These technical amendments will promote work incentives and ensure that the Government can give effect to their policy on protecting pensioners. They will also, under the default scheme, ensure that this type of reduction can be offered to low-income taxpayers in authorities that have failed to bring forward their own scheme in time. It also provides local authorities with the flexibility to incorporate extended payment features of the current system into their local schemes, where they choose to do so, and, I have mentioned previously, it provides for Welsh Ministers to do so in their own context.

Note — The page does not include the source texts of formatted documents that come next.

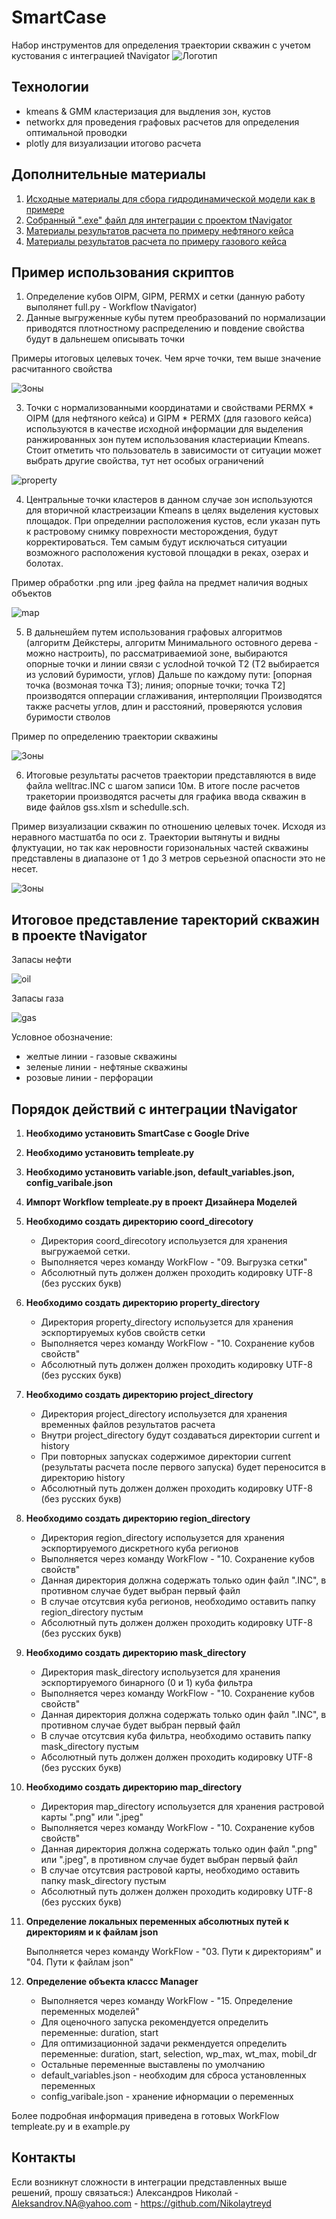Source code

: # SmartCase
Набор инструментов для определения траектории скважин с учетом кустования с интеграцией tNavigator
![Логотип](images/smartcase.png)

## Технологии
- kmeans & GMM кластеризация для выдления зон, кустов
- networkx  для проведения графовых расчетов для определения оптимальной проводки
- plotly для визуализации итогово расчета
  
## Дополнительные материалы
1. [Исходные материалы для сбора гидродинамической модели как в примере](https://drive.google.com/drive/folders/1vvX-eW1IcW2JBBghcI1urRggNPUDdSY4?usp=sharing)
2. [Собранный ".exe" файл для интеграции с проектом tNavigator](https://drive.google.com/drive/folders/1KHnnp8hk4ky99qRuo7Ar4KVKqgpp0Zog?usp=sharing)
3. [Материалы результатов расчета по примеру нефтяного кейса](https://drive.google.com/drive/folders/1Ta-AU0qcTslVdw6nYSHTIVCDJDtoED9e?usp=sharing)
5. [Материалы результатов расчета по примеру газового кейса](https://drive.google.com/drive/folders/1tw3A0A2y_fzMviKHpZmaCBPPzuY3rt2w?usp=sharing)

## Пример использования скриптов
1. Определение кубов OIPM, GIPM, PERMX и сетки (данную работу выполянет full.py - Workflow tNavigator)
2. Данные выгруженные кубы путем преобразований по нормализации приводятся плотностному распределению и повдение свойства будут в дальнешем описывать точки 

Примеры итоговых целевых точек. Чем ярче точки, тем выше значение расчитанного свойства

![Зоны](images/target.png)


3. Точки с нормализованными координатами и свойствами PERMX * OIPM (для нефтяного кейса) и GIPM * PERMX (для газового кейса) используются в качестве исходной информации для
   выделения ранжированных зон путем использования кластериации Kmeans. Стоит отметить что пользователь в зависимости от ситуации может выбрать другие свойства, тут нет
   особых ограничений

![property](images/wzone.png)

4. Центральные точки кластеров в данном случае зон используются для вторичной кластреизации Kmeans в целях выделения кустовых площадок.
   При определнии расположения кустов, если указан путь к растровому снимку поврехности месторождения, будут корректироваться.
   Тем самым будут исключаться ситуации возможного расположения кустовой площадки в реках, озерах и болотах.

Пример обработки .png или .jpeg  файла на предмет наличия водных объектов

![map](images/map_corr.png)


5. В дальнешйем путем использования графовых алгоритмов (алгоритм Дейкстеры, алгоритм Минимального остовного дерева - можно настроить),
   по рассматриваемиой зоне, выбираются опорные точки и линии связи с уcлоdной точкой T2 (T2 выбирается из условий буримости, углов)
   Дальше по каждому пути: [опорная точка (возмоная точка T3); линия; опорные точки; точка T2] производятся опперации сглаживания, интерполяции
   Производятся также расчеты углов, длин и расстояний, проверяются условия буримости стволов  

Пример по определению траектории скважины

![Зоны](images/wells.png)


6. Итоговые результаты расчетов траектории представляются в виде файла welltrac.INC с шагом записи 10м. В итоге после расчетов тракетории производятся расчеты для графика
   ввода скважин в виде файлов gss.xlsm и sсhedulle.sch.

Пример визуализации скважин по отношению целевых точек. Исходя из неравного мастшатба по оси z. Траектории вытянуты и видны флуктуации, но так как неровности горизональных частей скважины представлены в диапазоне от 1 до 3 метров серьезной опасности это не несет. 

![Зоны](images/wtrac.png)

## Итоговое представление таректорий скважин в проекте tNavigator

Запасы нефти

![oil](images/oil.png)


Запасы газа

![gas](images/gas.png)


Условное обозначение:
- желтые линии - газовые скважины
- зеленые линии - нефтяные скважины
- розовые линии - перфорации
  
## Порядок действий с интеграции tNavigator

01. **Необходимо установить SmartCase c Google Drive**
   
03. **Необходимо установить templeate.py**
   
04. **Необходимо установить variable.json, default_variables.json, config_varibale.json**
   
05. **Импорт Workflow templeate.py в проект Дизайнера Моделей**
   
06. **Необходимо создать директорию coord_direcotory**
   
    - Директория coord_direcotory испольузется для хранения выгружаемой сетки.
    - Выполняется через команду WorkFlow - "09. Выгрузка сетки"
    - Абсолютный путь должен должен проходить кодировку UTF-8 (без русских букв)
   
8. **Необходимо создать директорию property_directory**
   
    - Директория property_directory испольузется для хранения эскпортируемых кубов свойств сетки
    - Выполняется через команду WorkFlow - "10. Сохранение кубов свойств"
    - Абсолютный путь должен должен проходить кодировку UTF-8 (без русских букв)
    
10. **Необходимо создать директорию project_directory**
    
    - Директория project_directory испольузется для хранения временных файлов результатов расчета
    - Внутри project_directory будут создаваться директории current и history
    - При повторных запусках содержимое директории current (результаты расчета после первого запуска) будет переносится в директорию history
    - Абсолютный путь должен должен проходить кодировку UTF-8 (без русских букв)
    
12. **Необходимо создать директорию region_directory**

    - Директория region_directory испольузется для хранения эскпортируемого дискретного куба регионов
    - Выполняется через команду WorkFlow - "10. Сохранение кубов свойств"
    - Данная директория должна содержать только один файл ".INC", в противном случае будет выбран первый файл
    - В случае отсутсвия куба регионов, необходимо оставить папку region_directory пустым
    - Абсолютный путь должен должен проходить кодировку UTF-8 (без русских букв)
    
14. **Необходимо создать директорию mask_directory**
    
    - Директория mask_directory испольузется для хранения эскпортируемого бинарного (0 и 1) куба фильтра
    - Выполняется через команду WorkFlow - "10. Сохранение кубов свойств"
    - Данная директория должна содержать только один файл ".INC", в противном случае будет выбран первый файл
    - В случае отсутсвия куба фильтра, необходимо оставить папку mask_directory пустым
    - Абсолютный путь должен должен проходить кодировку UTF-8 (без русских букв)
    
16. **Необходимо создать директорию map_directory**
    
    - Директория map_directory испольузется для хранения растровой карты ".png" или ".jpeg"
    - Выполняется через команду WorkFlow - "10. Сохранение кубов свойств"
    - Данная директория должна содержать только один файл ".png" или ".jpeg", в противном случае будет выбран первый файл
    - В случае отсутсвия растровой карты, необходимо оставить папку mask_directory пустым
    - Абсолютный путь должен должен проходить кодировку UTF-8 (без русских букв)

18. **Определение локальных переменных абсолютных путей к директориям и к файлам json**
    
    Выполняется через команду WorkFlow - "03. Пути к директориям" и "04. Пути к файлам json"
    
20. **Определение объекта классс Manager**
    
    - Выполняется через команду WorkFlow - "15. Определение переменных моделей"
    - Для оценочного запуска рекомендуется определить переменные: duration, start
    - Для оптимизационной задачи рекмендуется определить переменные: duration, start, selection, wp_max, wt_max, mobil_dr
    - Остальные переменные выставлены по умолчанию
    - default_variables.json - необходим для сброса установленных переменных
    - config_varibale.json - хранение ифнормации о переменных

Более подробная информация приведена в готовых WorkFlow templeate.py и в example.py

## Контакты
Если возникнут сложности в интеграции представленных выше решений, прошу связаться:)
Александров Николай - Aleksandrov.NA@yahoo.com - https://github.com/Nikolaytreyd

I turn to Amendment 106ZA. This amendment is necessary to ensure that the Government’s intention to allow flexibility over the payments that must be made by authorities in regulations about funds, such as instalment of the precept, applies, as intended, only to payments relating to council tax receipts. As noble Lords will know, new paragraph 6 of Schedule 1A to the Local Government Finance Act 1992 enables billing authorities to vary the payments or instalments that are required to be made under the collection funds regulations enabling cash flow pressures to be shared with major precepting authorities, subject to their agreement. The intention is to assist with concerns over cash flow pressure that billing authorities may face if, for example, job losses in an area lead to an increase in the demand for council tax reductions. This power can be used only where the authorities concerned agree the approach. We do not plan to require local authorities to enter into any such agreement or to amend regulations about funds to prescribe the approach to reducing payments in year. However, we want to make it clear that this power enables authorities to vary the payments required to be made in regulations under Section 99 of the Local Government Finance Act 1988 about funds relating to council tax only. This is because the same regulation-making power in the Local Government Finance Act 1988 will also be used to make regulations in relation to the new business rates retention system.

As I mentioned at the start, these are technical amendments to ensure that the power in the Bill for major precepting and billing authorities to come to an agreement to vary payments or instalments applies, as intended, only to payments in relation to council tax. I trust that noble Lords will support these amendments.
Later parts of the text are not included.